Thursday, November 11, 2010: 1:30 PM
Grand Ballroom F (Salt Palace Convention Center)
The design of nanofiber scaffolds has been a key objective in tissue engineering as they structurally mimic the natural extracellular matrix (ECM) found in tissues. The continous cross talk between cells and the surrounding matrix ligands plays a crucial role during development and wound healing which leads to tissue regeneration and repair. In an attempt to provide a nanofiber scaffold with a ligand that can promote cell adhesion and ECM production, we propose the use of our peptide-amphiphile nanofibers as a potential scaffold for tissue engineering. A fibronectin-mimetic peptide sequence containing both the cell binding GRGDSP domain and the synergistic PHSRN domain has been recently developed in our group.
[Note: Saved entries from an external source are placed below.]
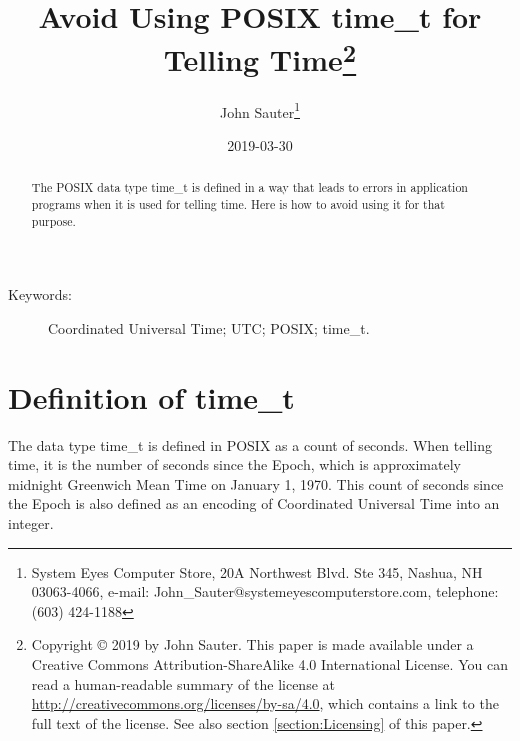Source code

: \documentclass[letterpaper,twoside]{article}
\begin{document}
\title{Avoid Using POSIX {\ttfamily time\_t} for Telling
  Time\footnote{Copyright
    {\copyright} 2019 by John Sauter.
    This paper is made available under a
    Creative Commons Attribution-ShareAlike 4.0 International License.
    You can read a human-readable summary of the license at
    \url{http://creativecommons.org/licenses/by-sa/4.0}, which contains
    a link to the full text of the license.
    See also section \ref{section:Licensing} of this paper.}
}
\author{John Sauter\footnote{
    System Eyes Computer Store,
    20A Northwest Blvd.  Ste 345,
    Nashua, NH  03063-4066,
    e-mail: John\_Sauter@systemeyescomputerstore.com,
    telephone: (603) 424-1188}}
\date{2019-03-30}
\maketitle
\begin{abstract}
  The POSIX data type {\ttfamily time\_t} is defined in a way that leads
  to errors in application programs when it is used for telling time.
  Here is how to avoid using it for that purpose.
\end{abstract}
\begin{description}
\item[Keywords:]Coordinated Universal Time; UTC; POSIX; time\_t.
\end{description}
  
\newpage

\section{Definition of {\ttfamily time\_t}}
The data type {\ttfamily time\_t} is defined in POSIX\citep{7582338}
as a count of seconds.
When telling time, it is the number of seconds
since the Epoch, which is approximately midnight Greenwich Mean Time on
January 1, 1970.  This count of seconds since the Epoch is also
defined as an encoding of Coordinated Universal Time into an integer.
\end{document}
It has been shown to be a specific ligand for the α5β1 integrin, and has been synthesized to a C16 single-tailed peptide-amphiphile, PR_g (with a peptide headgroup of GGGSSPHSRN(SG)5RGDSP). The PR_g peptide-amphiphiles self-assemble into nanofibers in an aqueous environment and form hydrogels. In this study, the PR_g hydrogels were characterized with cryo-scanning electron microscopy (cryo-SEM) and rheology measurements, and their surfaces were evaluated in terms of sustaining long term human umbilical vein endothelial cell (HUVEC) adhesion, cytoskeleton formation, and secretion of extracellular fibronectin. PR_g gels were compared to polyethylene glycol (PEG) gels, PEG gels functionalized with fibronectin as well as commercially available peptide hydrogels (PuraMatrix). Our results show that the PR_g hydrogels outperform the other gels evaluated in this study and therefore hold promise as scaffolds for tissue engineering.